Below is a downstripped example of a tagged union template "Storage", which can assume two types L and R enclosed in a union, plus a bool indicating which of them is stored. The instantiation uses two different sized types, the smaller one actually being empty.
#include <utility>
struct Empty
{
};
struct Big
{
long a;
long b;
long c;
};
template<typename L, typename R>
class Storage final
{
public:
constexpr explicit Storage(const R& right) : payload{right}, isLeft{false}
{
}
private:
union Payload
{
constexpr Payload(const R& right) : right{right}
{
}
L left;
R right;
};
Payload payload;
bool isLeft;
};
// Toggle constexpr here
constexpr static Storage<Big, Empty> createStorage()
{
return Storage<Big, Empty>{Empty{}};
}
Storage<Big, Empty> createStorage2()
{
return createStorage();
}
- The constructor initializes the R-member with Empty, and is only calling the union's constructor for that member
- The union is never default initialized as a whole
- All constructors are constexpr
The function "createStorage2" should therefor only populate the bool tag, and leave the union alone. So I would expect a compile result with default optimization "-O":
createStorage2():
mov rax, rdi
mov BYTE PTR [rdi+24], 0
ret
Both GCC and ICC instead generate something like
createStorage2():
mov rax, rdi
mov QWORD PTR [rdi], 0
mov QWORD PTR [rdi+8], 0
mov QWORD PTR [rdi+16], 0
mov QWORD PTR [rdi+24], 0
ret
zeroing the entire 32 byte structure, while clang generates the expected code. You can reproduce this with https://godbolt.org/z/VsDQUu. GCC will revert to the desired initialization of the bool tag only, when you remove constexpr from the "createStorage" static function, while ICC remains unimpressed and still fills all 32 bytes.

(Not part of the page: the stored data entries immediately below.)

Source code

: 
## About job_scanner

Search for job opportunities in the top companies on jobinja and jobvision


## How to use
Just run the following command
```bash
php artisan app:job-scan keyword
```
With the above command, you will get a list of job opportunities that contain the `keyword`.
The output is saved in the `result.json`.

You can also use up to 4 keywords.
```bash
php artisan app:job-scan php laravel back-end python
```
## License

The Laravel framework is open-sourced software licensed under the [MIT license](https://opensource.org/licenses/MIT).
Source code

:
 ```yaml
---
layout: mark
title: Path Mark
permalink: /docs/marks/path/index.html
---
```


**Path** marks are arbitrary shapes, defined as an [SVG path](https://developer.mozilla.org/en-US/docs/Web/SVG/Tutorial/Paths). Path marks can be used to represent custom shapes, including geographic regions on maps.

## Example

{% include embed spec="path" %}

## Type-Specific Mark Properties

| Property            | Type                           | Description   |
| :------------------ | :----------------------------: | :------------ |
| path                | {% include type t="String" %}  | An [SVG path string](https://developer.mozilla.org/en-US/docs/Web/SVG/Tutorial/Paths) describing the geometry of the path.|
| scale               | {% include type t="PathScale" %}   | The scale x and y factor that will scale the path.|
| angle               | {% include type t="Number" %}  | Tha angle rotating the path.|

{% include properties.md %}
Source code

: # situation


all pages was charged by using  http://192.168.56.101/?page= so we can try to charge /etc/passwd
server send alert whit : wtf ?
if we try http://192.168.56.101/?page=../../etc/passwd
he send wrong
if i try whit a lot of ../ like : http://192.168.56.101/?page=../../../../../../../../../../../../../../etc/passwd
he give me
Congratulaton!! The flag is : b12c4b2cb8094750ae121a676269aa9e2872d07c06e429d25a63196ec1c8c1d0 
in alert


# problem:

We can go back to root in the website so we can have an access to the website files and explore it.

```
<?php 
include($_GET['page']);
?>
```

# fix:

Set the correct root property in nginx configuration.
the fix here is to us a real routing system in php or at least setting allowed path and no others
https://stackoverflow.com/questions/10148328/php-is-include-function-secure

Doing so is probably not a standard violation, as unused bits being "undefined" allows anything, including being set to zero and consuming unnecessary CPU cycles. But it's annoying, if you introduced the union for efficiency reason in first place, and your union members vary largely in size.
What is going on here? Is the any way to work around this behavior, provided that removing constexpr from constructors and the static function is not an option?
A side note: ICC seems to perform some extra operations even when all constexpr are removed, as in https://godbolt.org/z/FnjoPC:
createStorage2():
mov rax, rdi #44.16
mov BYTE PTR [-16+rsp], 0 #39.9
movups xmm0, XMMWORD PTR [-40+rsp] #44.16
movups xmm1, XMMWORD PTR [-24+rsp] #44.16
movups XMMWORD PTR [rdi], xmm0 #44.16
movups XMMWORD PTR [16+rdi], xmm1 #44.16
ret #44.16
What is the purpose of these movups instructions?